James Madison: He understood that civic freedom begins with religious freedom
In what seems a curious way to begin a book advancing a more "principled" and "morally defensible" approach to religion in public life, the Chicago philosopher and legal scholar Brian Leiter makes little effort to conceal his contempt for people of faith. It was, he confesses, "the pernicious influence of reactionary Christians" — a charge never explained or defended — that prompted his inquiry.
The result, Why Tolerate Religion?, is a slim polemic that would unleash its own version of religious zealotry: a brooding, merciless, and militant secularism.

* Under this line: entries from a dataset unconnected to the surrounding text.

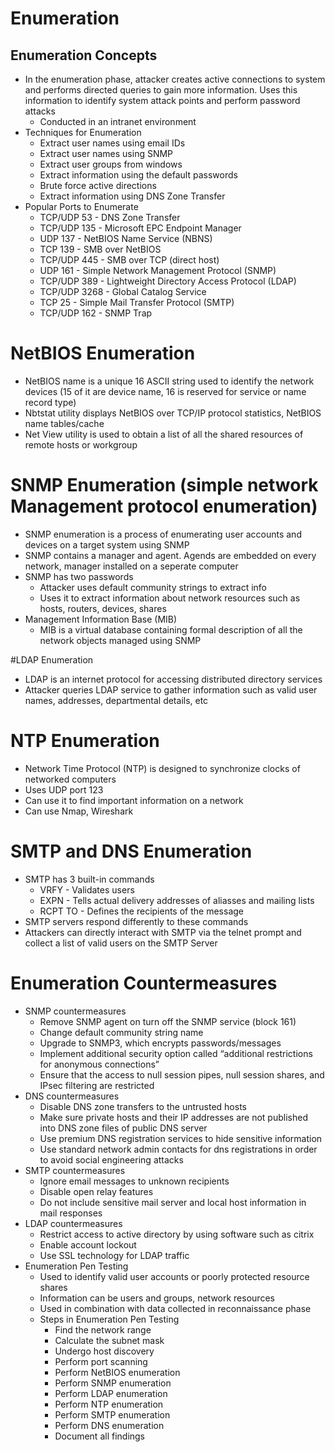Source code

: # Enumeration

## Enumeration Concepts

* In the enumeration phase, attacker creates active connections to system and performs directed queries to gain more information. Uses this information to identify system attack points and perform password attacks
   * Conducted in an intranet environment
* Techniques for Enumeration
   * Extract user names using email IDs 
   * Extract user names using SNMP
   * Extract user groups from windows
   * Extract information using the default passwords
   * Brute force active directions
   * Extract information using DNS Zone Transfer
* Popular Ports to Enumerate
   * TCP/UDP 53 - DNS Zone Transfer
   * TCP/UDP 135 - Microsoft EPC Endpoint Manager
   * UDP 137 - NetBIOS Name Service (NBNS)
   * TCP 139 - SMB over NetBIOS
   * TCP/UDP 445 - SMB over TCP (direct host)
   * UDP 161 - Simple Network Management Protocol (SNMP)
   * TCP/UDP 389 - Lightweight Directory Access Protocol (LDAP)
   * TCP/UDP 3268 - Global Catalog Service
   * TCP 25 - Simple Mail Transfer Protocol (SMTP)
   * TCP/UDP 162 - SNMP Trap
   
   
# NetBIOS Enumeration


* NetBIOS name is a unique 16 ASCII string used to identify the network devices  (15 of it are device name, 16 is reserved for service or name record type)
* Nbtstat utility displays NetBIOS over TCP/IP protocol statistics, NetBIOS name tables/cache
* Net View utility is used to obtain a list of all the shared resources of remote hosts or workgroup


# SNMP Enumeration (simple network Management protocol enumeration)


* SNMP enumeration is a process of enumerating user accounts and devices on a target system using SNMP 
* SNMP contains a manager and agent. Agends are embedded on every network, manager installed on a seperate computer 
* SNMP has two passwords
   * Attacker uses default community strings to extract info 
   * Uses it to extract information about network resources such as hosts, routers, devices, shares
* Management Information Base (MIB)
   * MIB is a virtual database containing formal description of all the network objects managed using SNMP


#LDAP Enumeration

* LDAP is an internet protocol for accessing distributed directory services
* Attacker queries LDAP service to gather information such as valid user names, addresses, departmental details, etc


# NTP Enumeration


* Network Time Protocol (NTP) is designed to synchronize clocks of networked computers
* Uses UDP port 123 
* Can use it to find important information on a network
* Can use Nmap, Wireshark


# SMTP and DNS Enumeration


* SMTP has 3 built-in commands
   * VRFY - Validates users
   * EXPN - Tells actual delivery addresses of aliasses and mailing lists
   * RCPT TO - Defines the recipients of the message
* SMTP servers respond differently to these commands 
* Attackers can directly interact with SMTP via the telnet prompt and collect a list of valid users on the SMTP Server


# Enumeration Countermeasures


* SNMP countermeasures
   * Remove SNMP agent on turn off the SNMP service (block 161)
   * Change default community string name
   * Upgrade to SNMP3, which encrypts passwords/messages
   * Implement additional security option called “additional restrictions for anonymous connections”
   * Ensure that the access to null session pipes, null session shares, and IPsec filtering are restricted
* DNS countermeasures
   * Disable DNS zone transfers to the untrusted hosts
   * Make sure private hosts and their IP addresses are not published into DNS zone files of public DNS server
   * Use premium DNS registration services to hide sensitive information
   * Use standard network admin contacts for dns registrations in order to avoid social engineering attacks
* SMTP countermeasures
   * Ignore email messages to unknown recipients
   * Disable open relay features
   * Do not include sensitive mail server and local host information in mail responses 
* LDAP countermeasures
   * Restrict access to active directory by using software such as citrix 
   * Enable account lockout 
   * Use SSL technology for LDAP traffic
* Enumeration Pen Testing
   * Used to identify valid user accounts or poorly protected resource shares
   * Information can be users and groups, network resources 
   * Used in combination with data collected in reconnaissance phase
   * Steps in Enumeration Pen Testing
      * Find the network range
      * Calculate the subnet mask
      * Undergo host discovery
      * Perform port scanning 
      * Perform NetBIOS enumeration
      * Perform SNMP enumeration
      * Perform LDAP enumeration
      * Perform NTP enumeration
      * Perform SMTP enumeration
      * Perform DNS enumeration
      * Document all findings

The core argument of Leiter's book is that religion must be stripped of its privileged status in the American constitutional order. Religious belief, he writes, deserves no special legal treatment or accommodation because it possesses no greater moral or social currency than any other claims of conscience. Quite the opposite: unlike secular appeals to conscience, religious convictions are hopelessly irrational and prone to dangerous and undemocratic behaviors:
There is no apparent moral reason why states should carve out special protections that encourage individuals to structure their lives around categorical demands that are insulated from the standards of evidence and reasoning we everywhere else expect to constitute constraints on judgment and action.
The author seems astonishingly unaware of the Judaeo-Christian intellectual tradition and its contribution to the foundations of liberal democracy. The scientific revolution, the concept of human dignity, an ethos of compassion for the poor, the political ideals of equal rights and government by consent — all of these developments are unthinkable without the influence of the Judaeo-Christian tradition in the West.